Assignment - For this exercise, please transcribe exactly and only the lines from the one containing "And I'm hopeful that today I can" through the end of the material, both ends included, without pictures.
^^^^^^^^^^^^^^^^
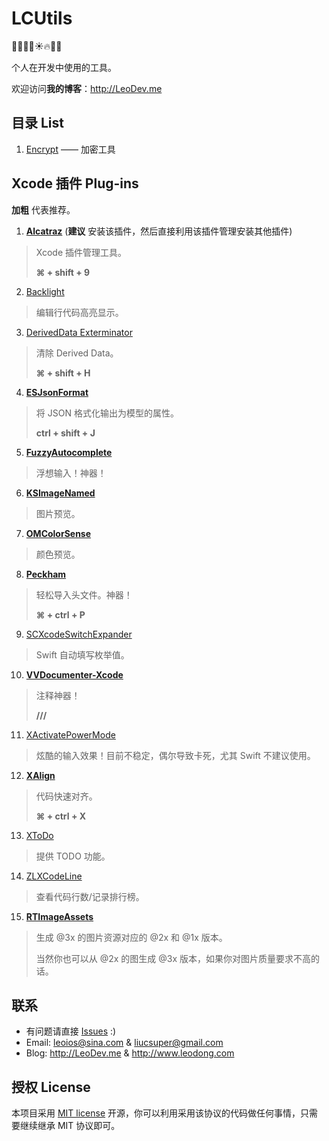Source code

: # LCUtils

🎈🎅🎉🎄☀️🔥🐤🐔

个人在开发中使用的工具。

欢迎访问**我的博客**：http://LeoDev.me




## 目录 List

1. [Encrypt](https://github.com/LeoiOS/LCUtils/tree/master/Encrypt) —— 加密工具




## Xcode 插件 Plug-ins

**加粗** 代表推荐。

  1. [**Alcatraz**](https://github.com/alcatraz/Alcatraz) (**建议** 安装该插件，然后直接利用该插件管理安装其他插件)

  > Xcode 插件管理工具。
  >
  > **⌘ + shift + 9**

  2. [Backlight](https://github.com/limejelly/Backlight-for-XCode)

  > 编辑行代码高亮显示。

  3. [DerivedData Exterminator](https://github.com/kattrali/deriveddata-exterminator)

  > 清除 Derived Data。
  >
  > **⌘ + shift + H**

  4. [**ESJsonFormat**](https://github.com/EnjoySR/ESJsonFormat-Xcode)

  > 将 JSON 格式化输出为模型的属性。
  >
  > **ctrl + shift + J**

  5. [**FuzzyAutocomplete**](https://github.com/FuzzyAutocomplete/FuzzyAutocompletePlugin)

  > 浮想输入！神器！

  6. [**KSImageNamed**](https://github.com/ksuther/KSImageNamed-Xcode)

  > 图片预览。

  7. [**OMColorSense**](https://github.com/omz/ColorSense-for-Xcode)

  > 颜色预览。

  8. [**Peckham**](https://github.com/markohlebar/Peckham)

  > 轻松导入头文件。神器！
  >
  > **⌘ + ctrl + P**

  9. [SCXcodeSwitchExpander](https://github.com/stefanceriu/SCXcodeSwitchExpander)

  > Swift 自动填写枚举值。

  10. [**VVDocumenter-Xcode**](https://github.com/onevcat/VVDocumenter-Xcode)

  > 注释神器！
  >
  > **///**

  11. [XActivatePowerMode](https://github.com/qfish/XActivatePowerMode)

  > 炫酷的输入效果！目前不稳定，偶尔导致卡死，尤其 Swift 不建议使用。

  12. [**XAlign**](https://github.com/qfish/XAlign)

  > 代码快速对齐。
  >
  > **⌘ + ctrl + X**

  13. [XToDo](https://github.com/trawor/XToDo)

  > 提供 TODO 功能。

  14. [ZLXCodeLine](https://github.com/MakeZL/ZLXCodeLine)

  > 查看代码行数/记录排行榜。

  15. [**RTImageAssets**](https://github.com/rickytan/RTImageAssets)

  > 生成 @3x 的图片资源对应的 @2x 和 @1x 版本。
  >
  > 当然你也可以从 @2x 的图生成 @3x 版本，如果你对图片质量要求不高的话。



## 联系

  * 有问题请直接 [Issues](https://github.com/LeoiOS/LCTabBarController/issues/new) :)
  * Email: <leoios@sina.com> & <liucsuper@gmail.com>
  * Blog: http://LeoDev.me & http://www.leodong.com



## 授权 License

本项目采用 [MIT license](http://opensource.org/licenses/MIT) 开源，你可以利用采用该协议的代码做任何事情，只需要继续继承 MIT 协议即可。
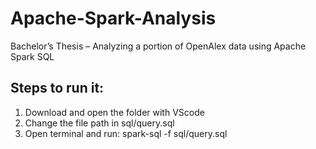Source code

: # Apache-Spark-Analysis
Bachelor’s Thesis – Analyzing a portion of OpenAlex data using Apache Spark SQL

## Steps to run it:
1. Download and open the folder with VScode
2. Change the file path in sql/query.sql
3. Open terminal and run: spark-sql -f sql/query.sql
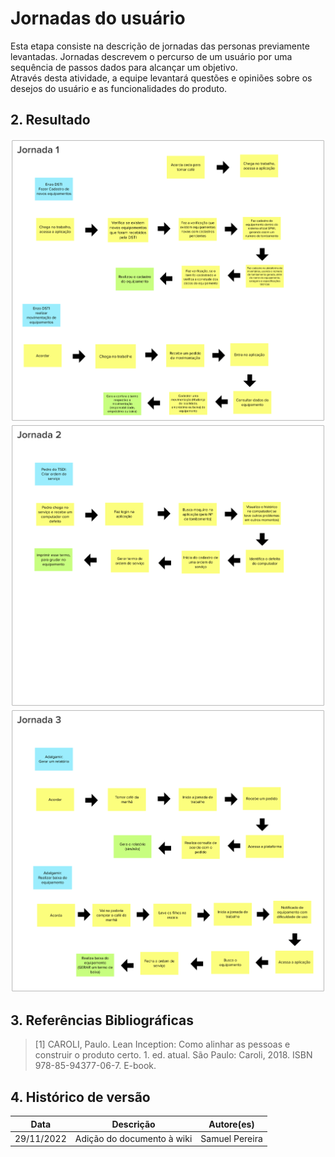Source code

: # Jornadas do usuário
Esta etapa consiste na descrição de jornadas das personas previamente levantadas. Jornadas descrevem o percurso de um usuário por uma sequência de passos dados para alcançar um objetivo.
<br/>
Através desta atividade, a equipe levantará questões e opiniões sobre os desejos do usuário e as funcionalidades do produto.

## 2. Resultado
![Resultado da atividade](../assets/leaninception/jornada1.png)
![Resultado da atividade](../assets/leaninception/jornada2.png)
![Resultado da atividade](../assets/leaninception/jornada3.png)

## 3. Referências Bibliográficas

> [1] CAROLI, Paulo. Lean Inception: Como alinhar as pessoas e construir o produto certo. 1. ed. atual. São Paulo: Caroli, 2018. ISBN 978-85-94377-06-7. E-book.

## 4. Histórico de versão

|**Data**|**Descrição**|**Autore(es)**|
|--------|-------------|--------------|
|29/11/2022| Adição do documento à wiki | Samuel Pereira |
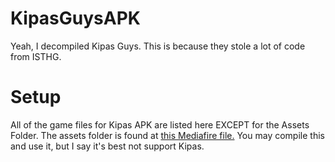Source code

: # KipasGuysAPK
Yeah, I decompiled Kipas Guys. This is because they stole a lot of code from ISTHG.
# Setup
All of the game files for Kipas APK are listed here EXCEPT for the Assets Folder. The assets folder is found at [this Mediafire file.](https://www.mediafire.com/file/qgl8oy4frvwde84/assets.zip/file) You may compile this and use it, but I say it's best not support Kipas.
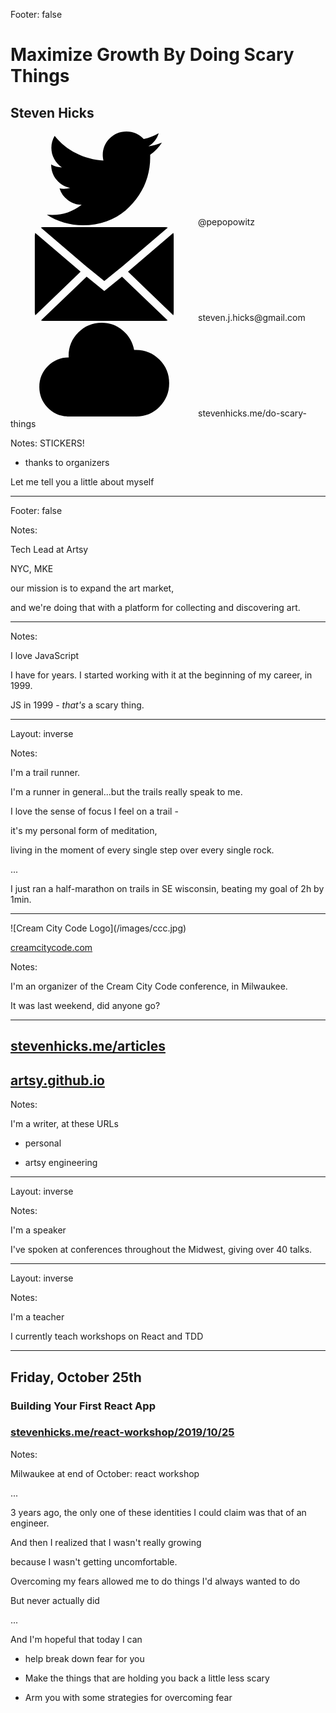 Footer: false

<!-- .slide: data-background="/images/cover.png" class="title" -->

<svg xmlns="http://www.w3.org/2000/svg" xmlns:xlink="http://www.w3.org/1999/xlink" version="1.1" style="width:0;height:0;position:absolute;overflow:hidden;">
  <defs>
<symbol viewBox="0 0 567.31298828125 409.60003662109375" aria-labelledby="apsi-zocial-cloudapp-title" id="si-zocial-cloudapp"><title id="apsi-zocial-cloudapp-title">icon cloudapp</title><path d="M.001 280.576c0-35.504 12.544-65.872 37.632-91.136 25.087-25.264 55.215-37.888 90.368-37.888l.511.512c0-1.024-.08-2.224-.255-3.584-.176-1.36-.256-2.384-.256-3.072 0-40.272 14.08-74.576 42.24-102.912C198.401 14.16 232.449 0 272.385 0c35.152 0 66.048 11.264 92.672 33.792s43.008 50.864 49.152 84.992h8.704c39.92 0 73.984 14.16 102.144 42.496s42.256 62.64 42.256 102.912c0 40.288-14.096 74.592-42.256 102.928s-62.223 42.48-102.144 42.48c-2.736 0-4.784-.16-6.144-.495v.495H120.816v-.512c-33.792-1.712-62.367-15.023-85.76-39.935C11.68 344.24 0 314.72 0 280.576z"/></symbol>
<symbol viewBox="0 0 514.8550415039062 347.53997802734375" aria-labelledby="aysi-zocial-email-title" id="si-zocial-email"><title id="aysi-zocial-email-title">icon email</title><path d="M0 316.758V30.782c0-.33.496-3.475 1.49-9.433l168.308 143.98L1.986 326.688c-1.323-4.634-1.985-7.944-1.985-9.93zM22.342 1.49C24.659.497 27.472 0 30.782 0h453.29c2.98 0 5.958.497 8.937 1.49L324.204 145.968l-22.342 17.873-44.187 36.244-44.187-36.244-22.342-17.873zm.496 344.56L192.14 183.7l65.536 53.123 65.536-53.124L492.513 346.05c-2.648.994-5.461 1.49-8.44 1.49H30.783c-2.649 0-5.297-.496-7.945-1.49zm322.716-180.719L513.366 21.35c.993 2.98 1.489 6.124 1.489 9.434V316.76c0 2.978-.496 6.288-1.49 9.93z"/></symbol>
<symbol viewBox="0 0 640.0180053710938 520.3389892578125" aria-labelledby="dnsi-zocial-twitter-title" id="si-zocial-twitter"><title id="dnsi-zocial-twitter-title">icon twitter</title><path d="M0 461.54c10.42 1.014 20.826 1.548 31.22 1.548 61.048 0 115.528-18.732 163.387-56.17-28.424-.352-53.933-9.041-76.477-26.043-22.57-16.99-37.984-38.675-46.323-65.056 6.933 1.418 15.102 2.095 24.456 2.095 12.15 0 23.766-1.575 34.862-4.684-30.517-5.866-55.766-20.891-75.709-44.996-19.955-24.13-29.919-51.969-29.919-83.527v-1.574c18.395 10.42 38.31 15.805 59.826 16.13-18.016-11.798-32.338-27.304-42.915-46.57-10.575-19.24-15.87-40.13-15.87-62.675 0-23.597 6.088-45.607 18.212-66.095 32.6 40.586 72.418 72.938 119.431 97.055 47 24.092 97.368 37.53 151.158 40.327-2.432-11.448-3.655-21.516-3.655-30.18 0-36.085 12.84-66.954 38.505-92.62C375.868 12.839 406.893 0 443.342 0c37.79 0 69.7 13.88 95.73 41.64 30.167-6.257 57.926-17.015 83.255-32.261-9.718 31.558-28.815 55.845-57.238 72.847 25.327-3.109 50.304-10.055 74.929-20.813-16.651 26.017-38.336 48.742-65.056 68.151v17.198c0 34.992-5.125 70.128-15.35 105.355-10.211 35.214-25.848 68.853-46.83 100.972-20.996 32.065-46.05 60.619-75.189 85.569-29.126 24.977-64.08 44.853-104.849 59.592-40.755 14.752-84.555 22.089-131.398 22.089-72.483-.014-139.606-19.605-201.345-58.8z"/></symbol>
  </defs>
</svg>

# Maximize Growth By **Doing Scary Things**

## Steven Hicks

<svg class="icon">
  <use xlink:href="#si-zocial-twitter" />
</svg>@pepopowitz

<svg class="icon">
  <use xlink:href="#si-zocial-email" />
</svg>steven.j.hicks@gmail.com

<svg class="icon">
  <use xlink:href="#si-zocial-cloudapp" />
</svg>stevenhicks.me/do-scary-things

Notes: STICKERS!

- thanks to organizers

Let me tell you a little about myself

---

Footer: false

<!-- .slide: data-background="/images/artsy.svg" data-background-size="750px" data-background-color="black" -->

Notes:

Tech Lead at Artsy

NYC, MKE

our mission is to expand the art market,

and we're doing that with a platform for collecting and discovering art.

---

<!-- .slide: data-background="/images/javascript.jpg" -->

Notes:

I love JavaScript

I have for years. I started working with it at the beginning of my career, in 1999.

JS in 1999 - _that's_ a scary thing.

---

Layout: inverse

<!-- .slide: data-background="/images/trail-running.jpg" -->

Notes:

I'm a trail runner.

I'm a runner in general...but the trails really speak to me.

I love the sense of focus I feel on a trail -

it's my personal form of meditation,

living in the moment of every single step over every single rock.

...

I just ran a half-marathon on trails in SE wisconsin, beating my goal of 2h by 1min.

---

<div class="img-50">
![Cream City Code Logo](/images/ccc.jpg)
</div>

[creamcitycode.com](creamcitycode.com)

Notes:

I'm an organizer of the Cream City Code conference, in Milwaukee.

It was last weekend, did anyone go?

---

## [stevenhicks.me/articles](stevenhicks.me/articles)

## [artsy.github.io](artsy.github.io)

Notes:

I'm a writer, at these URLs

- personal

- artsy engineering

---

Layout: inverse

<!-- .slide: data-background="/images/me-speaking.jpg" -->

Notes:

I'm a speaker

I've spoken at conferences throughout the Midwest, giving over 40 talks.

---

Layout: inverse

<!-- .slide: data-background="/images/me-teaching-2.jpg" -->

Notes:

I'm a teacher

I currently teach workshops on React and TDD

---

## Friday, October 25th

### Building Your First React App

### [stevenhicks.me/react-workshop/2019/10/25](https://stevenhicks.me/react-workshop/2019/10/25)

Notes:

Milwaukee at end of October: react workshop

...

3 years ago, the only one of these identities I could claim was that of an engineer.

And then I realized that I wasn't really growing

because I wasn't getting uncomfortable.

Overcoming my fears allowed me to do things I'd always wanted to do

But never actually did

...

And I'm hopeful that today I can

- help break down fear for you

- Make the things that are holding you back a little less scary

- Arm you with some strategies for overcoming fear
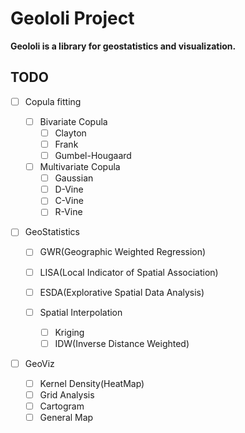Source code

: # Geololi Project

**Geololi is a library for geostatistics and visualization.**



## TODO

- [ ] Copula fitting

  - [ ] Bivariate Copula
    - [ ] Clayton
    - [ ] Frank
    - [ ] Gumbel-Hougaard
  - [ ] Multivariate Copula
    - [ ] Gaussian
    - [ ] D-Vine
    - [ ] C-Vine
    - [ ] R-Vine

- [ ] GeoStatistics

  - [ ] GWR(Geographic Weighted Regression)

  - [ ] LISA(Local Indicator of Spatial Association)
  - [ ] ESDA(Explorative Spatial Data Analysis)
  - [ ] Spatial Interpolation
    - [ ] Kriging
    - [ ] IDW(Inverse Distance Weighted)

- [ ] GeoViz

  - [ ] Kernel Density(HeatMap)
  - [ ] Grid Analysis
  - [ ] Cartogram
  - [ ] General Map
^^^^^^^^^^^^^^^^
Result of the task -
And I'm hopeful that today I can

- help break down fear for you

- Make the things that are holding you back a little less scary

- Arm you with some strategies for overcoming fear
Source code

: # Geololi Project

**Geololi is a library for geostatistics and visualization.**



## TODO

- [ ] Copula fitting

  - [ ] Bivariate Copula
    - [ ] Clayton
    - [ ] Frank
    - [ ] Gumbel-Hougaard
  - [ ] Multivariate Copula
    - [ ] Gaussian
    - [ ] D-Vine
    - [ ] C-Vine
    - [ ] R-Vine

- [ ] GeoStatistics

  - [ ] GWR(Geographic Weighted Regression)

  - [ ] LISA(Local Indicator of Spatial Association)
  - [ ] ESDA(Explorative Spatial Data Analysis)
  - [ ] Spatial Interpolation
    - [ ] Kriging
    - [ ] IDW(Inverse Distance Weighted)

- [ ] GeoViz

  - [ ] Kernel Density(HeatMap)
  - [ ] Grid Analysis
  - [ ] Cartogram
  - [ ] General Map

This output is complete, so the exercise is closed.